Vail Daily column: The art of law

You sometimes hear that a given profession — or any undertaking for that matter — is more art than science. And while that’s true, particularly in the eyes of those most intimate with it, I suspect it is more true in the practice of law than, say … science.

While there are to be sure about a zillion statutes, rules and regulations to consider, to say nothing of the zillion-and-a-half prior decisions that make up what is known as precedent, much of law is how that volume in finessed. Now, don’t get me wrong, by “finessed” I don’t mean to say “gamed.” While the language of a statute or a rule is often subject to interpretation and a precedential case is seldom squarely on all fours with any particular matter, what I mean by finesse is the spin one places on one’s shot, the force with which it is delivered and the means and pace by which a case and one’s strategy is revealed.
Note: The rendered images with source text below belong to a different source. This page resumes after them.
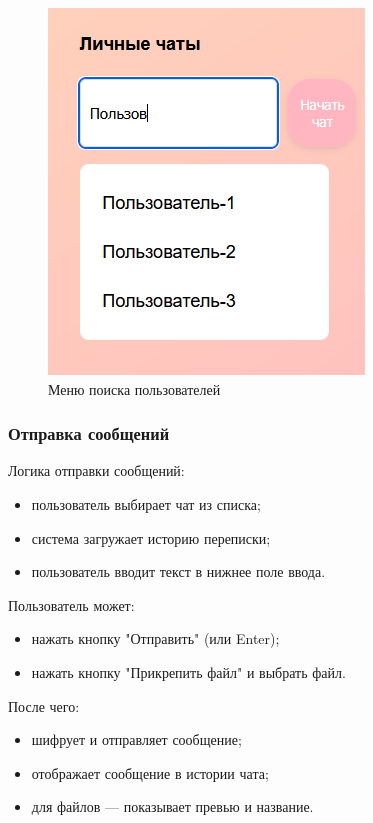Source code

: \begin{figure}[!h]
	\centering
	\includegraphics[width=0.8\linewidth]{"images/Меню поиска пользователей"}
	\caption{Меню поиска пользователей}
	\label{fig:search-users}
\end{figure}

\subsubsection{Отправка сообщений}  
Логика отправки сообщений:  
\begin{itemize}  
	\item пользователь выбирает чат из списка;  
	\item система загружает историю переписки;  
	\item пользователь вводит текст в нижнее поле ввода.
\end{itemize}

Пользователь может:

\begin{itemize}
		\item нажать кнопку "Отправить" (или Enter);  
		\item нажать кнопку "Прикрепить файл" и выбрать файл.
\end{itemize}

После чего:

\begin{itemize}
		\item шифрует и отправляет сообщение;  
		\item отображает сообщение в истории чата;  
		\item для файлов — показывает превью и название.   
\end{itemize}

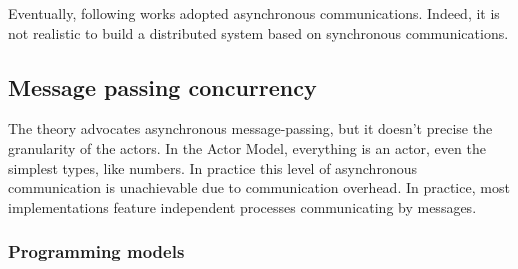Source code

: Eventually, following works adopted asynchronous communications.
Indeed, it is not realistic to build a distributed system based on synchronous communications.














\subsection{Message passing concurrency} \label{chapter3:parallel-execution:message-passing}


The theory advocates asynchronous message-passing, but it doesn't precise the granularity of the actors.
In the Actor Model, everything is an actor, even the simplest types, like numbers.
In practice this level of asynchronous communication is unachievable due to communication overhead.
In practice, most implementations feature independent processes communicating by messages.

\subsubsection{Programming models}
In short, there is more than one way to skin a litigation cat.

Start At The Beginning

Let’s start, though, as Julie Andrews taught us, at the very beginning.
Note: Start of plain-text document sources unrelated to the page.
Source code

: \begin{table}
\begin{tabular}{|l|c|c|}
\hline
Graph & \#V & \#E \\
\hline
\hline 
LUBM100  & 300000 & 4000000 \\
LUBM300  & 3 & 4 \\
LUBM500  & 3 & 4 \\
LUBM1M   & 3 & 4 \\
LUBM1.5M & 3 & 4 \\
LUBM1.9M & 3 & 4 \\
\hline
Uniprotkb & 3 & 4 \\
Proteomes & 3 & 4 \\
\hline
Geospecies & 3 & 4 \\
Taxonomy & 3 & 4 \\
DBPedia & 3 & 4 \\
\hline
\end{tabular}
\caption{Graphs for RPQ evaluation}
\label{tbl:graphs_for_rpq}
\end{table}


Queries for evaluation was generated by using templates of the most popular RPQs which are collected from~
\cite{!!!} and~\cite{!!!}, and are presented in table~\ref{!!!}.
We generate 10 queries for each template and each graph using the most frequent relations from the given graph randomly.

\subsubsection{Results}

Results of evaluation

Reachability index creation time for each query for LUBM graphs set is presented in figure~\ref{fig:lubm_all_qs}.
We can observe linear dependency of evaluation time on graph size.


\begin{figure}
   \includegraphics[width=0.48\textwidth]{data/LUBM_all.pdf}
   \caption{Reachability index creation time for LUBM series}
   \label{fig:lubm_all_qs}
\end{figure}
First, what is the distinction between case law (also known as common law) and statutory law? Well, it’s really fairly simple. Statutory law is law created by the legislature. A statute is an edict, if you will, that dictates an action that you must take or forbear from taking. A statute is a law that was created to address a specific situation, one that is adopted by the legislature, enacted into law, and encoded into a book of statutes.

Common law is the law created over time by prior court decisions. Think of Brown vs. Board of Education, Roe v. Wade. These cases and others like them set a legal tone and precedent that other courts generally follow, but sometimes carve out exceptions and distinctions. Rarely, down the line courts overturn a case upon which years, or sometimes decades, of precedent have been built. A good example is the Dred Scott case (technically Dred Scott v. Sandford), an 1857 case wherein the U.S. Supreme Court held that African Americans, whether slave or free, could not be American citizens and therefore had no standing to sue in federal court. Blissfully, although never officially directly overturned by case law, the Dred Scott case was effectively relegated to the trash bin of shame and history by adoption of the 14th Amendment to the U.S. Constitution.
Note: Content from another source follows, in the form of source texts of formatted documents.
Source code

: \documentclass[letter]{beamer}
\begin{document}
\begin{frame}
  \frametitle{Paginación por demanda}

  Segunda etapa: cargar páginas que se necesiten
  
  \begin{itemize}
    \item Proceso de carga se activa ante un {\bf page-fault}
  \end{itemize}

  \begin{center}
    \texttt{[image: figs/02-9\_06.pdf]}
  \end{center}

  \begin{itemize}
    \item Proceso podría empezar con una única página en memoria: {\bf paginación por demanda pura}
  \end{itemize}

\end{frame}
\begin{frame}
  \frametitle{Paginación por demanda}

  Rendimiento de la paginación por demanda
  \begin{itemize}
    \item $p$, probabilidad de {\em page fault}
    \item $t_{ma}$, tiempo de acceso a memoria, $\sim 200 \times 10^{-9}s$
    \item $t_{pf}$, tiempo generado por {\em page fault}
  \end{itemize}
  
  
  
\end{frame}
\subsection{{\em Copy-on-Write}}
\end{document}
So within the confines of precedent and statutory law, as guided by the rules and regulations that dictate how a case is shaped and ultimately unfold before the court, is where the creative juices of attorneys flow. While it may seem that we litigators are buttoned up and constrained, there is, in fact, wide latitude for interpretation. Essentially, the rules provide that we may argue any position which distinguishes, extends or modifies existing law. We may, of course, also use it as a sword when the weight of law is with us. And when circumstances dictate, we may argue that prior law should not apply; it is unjust, unfair or just plain wrong.

While all of the foregoing is true, that is not really what I mean by the “art” of law. The art is in the strategy and in the delivery.


An example here might help.

Anyone can draw the figure of a person. Even I am capable of a stick figure, a rendition of which your 3-year-old could likely out-perform. Take a Michelangelo, however, and few with any sense at least would argue that his work outshines mine by a country kilometer. But now take Picasso or Van Gogh; different, to be sure than the more classical Michelangelo but appealing and compelling in their own ways. What they have in common (excluding, mercifully, my stick man — unless the emotion one is trying to evoke is sympathy or pity) is that while the subject may be the same, the emotion that the presentation evokes is entirely different.

I have seen very effective attorneys who are bulldogs. They “tell” the jury how it is. They will not broker any dissent. Delivered properly, they can be quite compelling. I have also seen effective trial counsel who are the incarnation of Atticus Finch, gentlemanly to a fault. Of course, there is everything in between. The one commonality, however, that effective trial counsel share is preparation. Kids, listen up; there is no substitute in life or in a courtroom for doing your homework. Even the least sophisticated person in a jury can generally sniff out a three dollar bill.

Not only is it essential how an attorney crafts and shapes her case before it comes to trial, but the theater of the trial itself is critical. The jury judges nearly as much sometime on how it views the lawyer as the facts laid out before it in an often dizzying smorgasbord. Sometimes, there is simply too much for the jury to digest and the attorney must be an effected and a trusted guide.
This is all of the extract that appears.